Work item: In the entries, find all lines that hold the word "protected" and copy them.

Task inputs:
/---

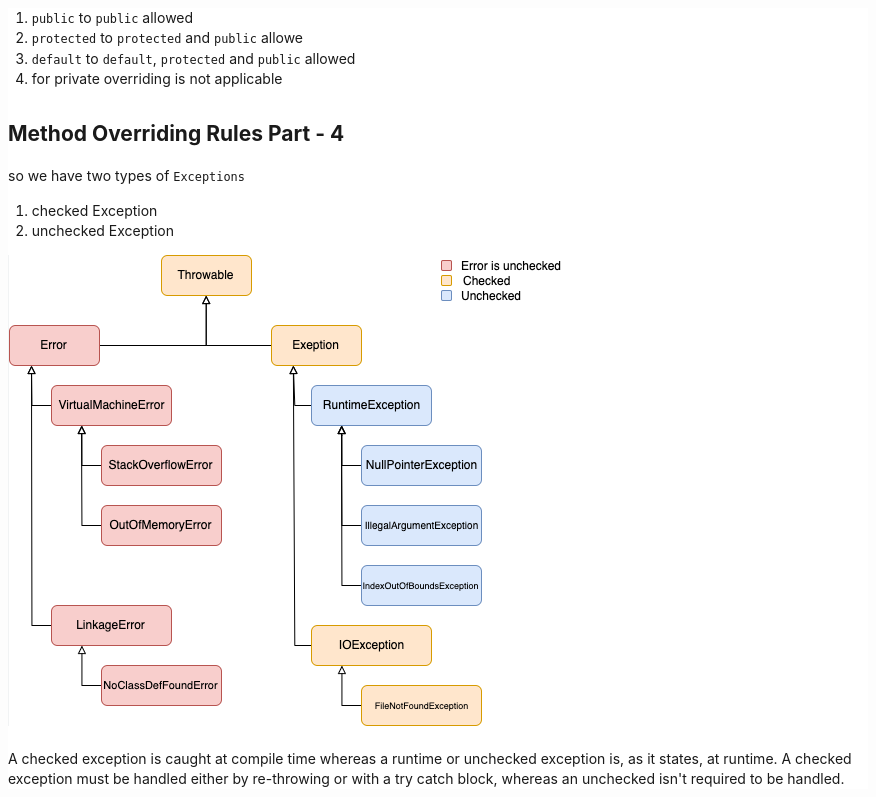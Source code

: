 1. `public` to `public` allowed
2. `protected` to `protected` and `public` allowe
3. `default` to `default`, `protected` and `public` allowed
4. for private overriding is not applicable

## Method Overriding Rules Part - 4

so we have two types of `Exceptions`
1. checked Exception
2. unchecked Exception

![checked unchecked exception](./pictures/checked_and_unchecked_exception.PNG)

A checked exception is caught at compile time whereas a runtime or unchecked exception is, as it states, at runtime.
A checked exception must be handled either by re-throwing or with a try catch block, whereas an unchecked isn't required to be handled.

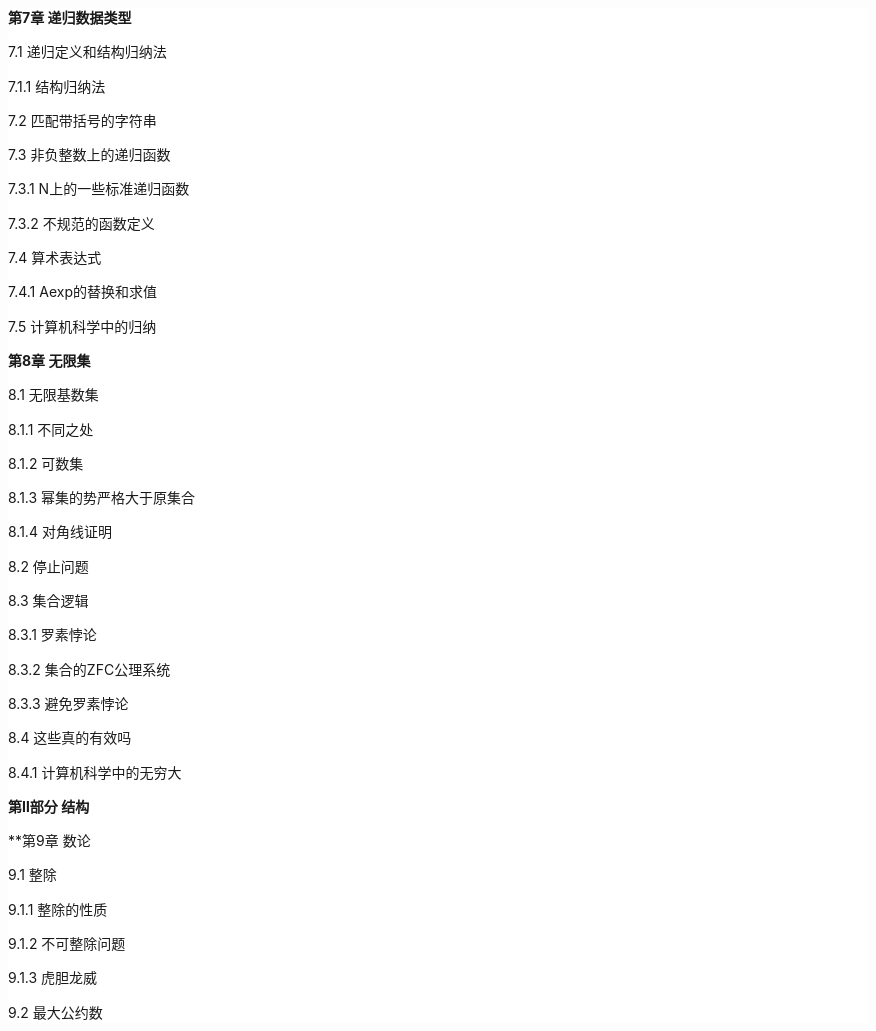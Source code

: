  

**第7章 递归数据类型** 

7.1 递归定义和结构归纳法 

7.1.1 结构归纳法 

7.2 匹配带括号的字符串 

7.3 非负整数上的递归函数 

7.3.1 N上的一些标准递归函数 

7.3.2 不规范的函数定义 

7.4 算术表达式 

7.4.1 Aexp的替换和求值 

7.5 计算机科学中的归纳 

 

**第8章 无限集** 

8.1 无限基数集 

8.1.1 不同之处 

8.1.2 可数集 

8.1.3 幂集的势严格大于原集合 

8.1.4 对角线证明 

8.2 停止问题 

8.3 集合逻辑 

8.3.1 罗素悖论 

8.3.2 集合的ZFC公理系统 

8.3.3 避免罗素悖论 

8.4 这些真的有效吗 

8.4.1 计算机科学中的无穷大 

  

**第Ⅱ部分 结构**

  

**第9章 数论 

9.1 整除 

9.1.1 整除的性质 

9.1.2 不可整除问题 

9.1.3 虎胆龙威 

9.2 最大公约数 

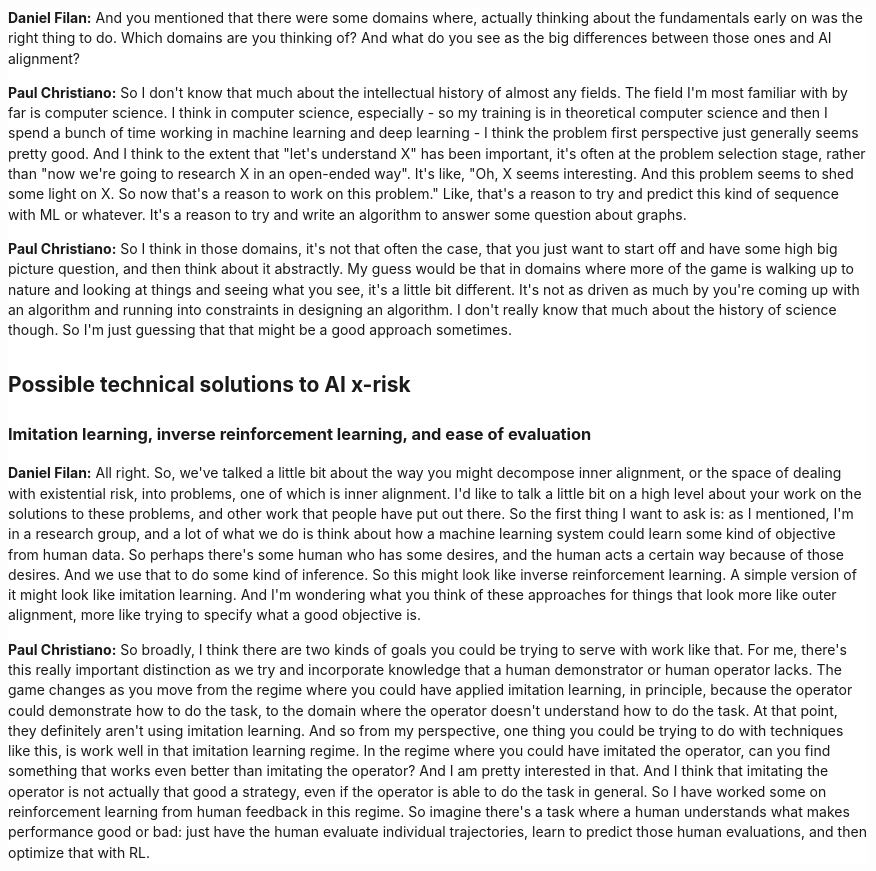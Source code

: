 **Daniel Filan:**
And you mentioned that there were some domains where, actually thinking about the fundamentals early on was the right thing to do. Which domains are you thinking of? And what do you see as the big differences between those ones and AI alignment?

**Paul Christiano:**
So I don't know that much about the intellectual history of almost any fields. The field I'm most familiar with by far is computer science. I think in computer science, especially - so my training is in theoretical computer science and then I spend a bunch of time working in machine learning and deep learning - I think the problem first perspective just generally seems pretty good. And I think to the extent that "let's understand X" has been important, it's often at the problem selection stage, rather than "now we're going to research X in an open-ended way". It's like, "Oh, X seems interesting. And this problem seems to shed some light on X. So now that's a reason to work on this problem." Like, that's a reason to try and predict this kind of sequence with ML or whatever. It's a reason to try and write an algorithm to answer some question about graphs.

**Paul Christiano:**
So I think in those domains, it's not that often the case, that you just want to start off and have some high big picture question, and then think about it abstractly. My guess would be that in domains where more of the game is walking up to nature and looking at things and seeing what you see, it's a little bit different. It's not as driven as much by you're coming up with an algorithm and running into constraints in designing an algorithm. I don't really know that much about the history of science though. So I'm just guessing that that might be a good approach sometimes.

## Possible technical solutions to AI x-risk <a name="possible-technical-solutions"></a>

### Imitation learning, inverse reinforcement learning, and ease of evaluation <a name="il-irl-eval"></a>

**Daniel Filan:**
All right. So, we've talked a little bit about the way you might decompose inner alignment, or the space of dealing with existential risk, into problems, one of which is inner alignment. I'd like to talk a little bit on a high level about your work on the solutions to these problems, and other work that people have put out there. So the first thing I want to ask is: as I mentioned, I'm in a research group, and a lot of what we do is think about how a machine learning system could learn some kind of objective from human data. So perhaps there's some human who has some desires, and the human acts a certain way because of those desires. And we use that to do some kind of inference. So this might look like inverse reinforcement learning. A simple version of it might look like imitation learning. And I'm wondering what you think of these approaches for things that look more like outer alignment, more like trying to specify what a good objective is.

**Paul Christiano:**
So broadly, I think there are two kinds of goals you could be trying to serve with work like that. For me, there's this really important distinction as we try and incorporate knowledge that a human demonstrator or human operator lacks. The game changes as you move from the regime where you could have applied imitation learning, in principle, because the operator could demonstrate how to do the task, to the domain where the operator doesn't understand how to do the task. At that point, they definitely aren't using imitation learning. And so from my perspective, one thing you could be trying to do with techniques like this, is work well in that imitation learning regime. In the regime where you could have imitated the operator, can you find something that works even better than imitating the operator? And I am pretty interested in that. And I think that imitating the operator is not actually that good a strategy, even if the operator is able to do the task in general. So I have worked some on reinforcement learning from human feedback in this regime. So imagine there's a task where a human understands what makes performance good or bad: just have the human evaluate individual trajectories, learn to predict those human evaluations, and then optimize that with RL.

\---

Result of the exercise:
2. `protected` to `protected` and `public` allowe
3. `default` to `default`, `protected` and `public` allowed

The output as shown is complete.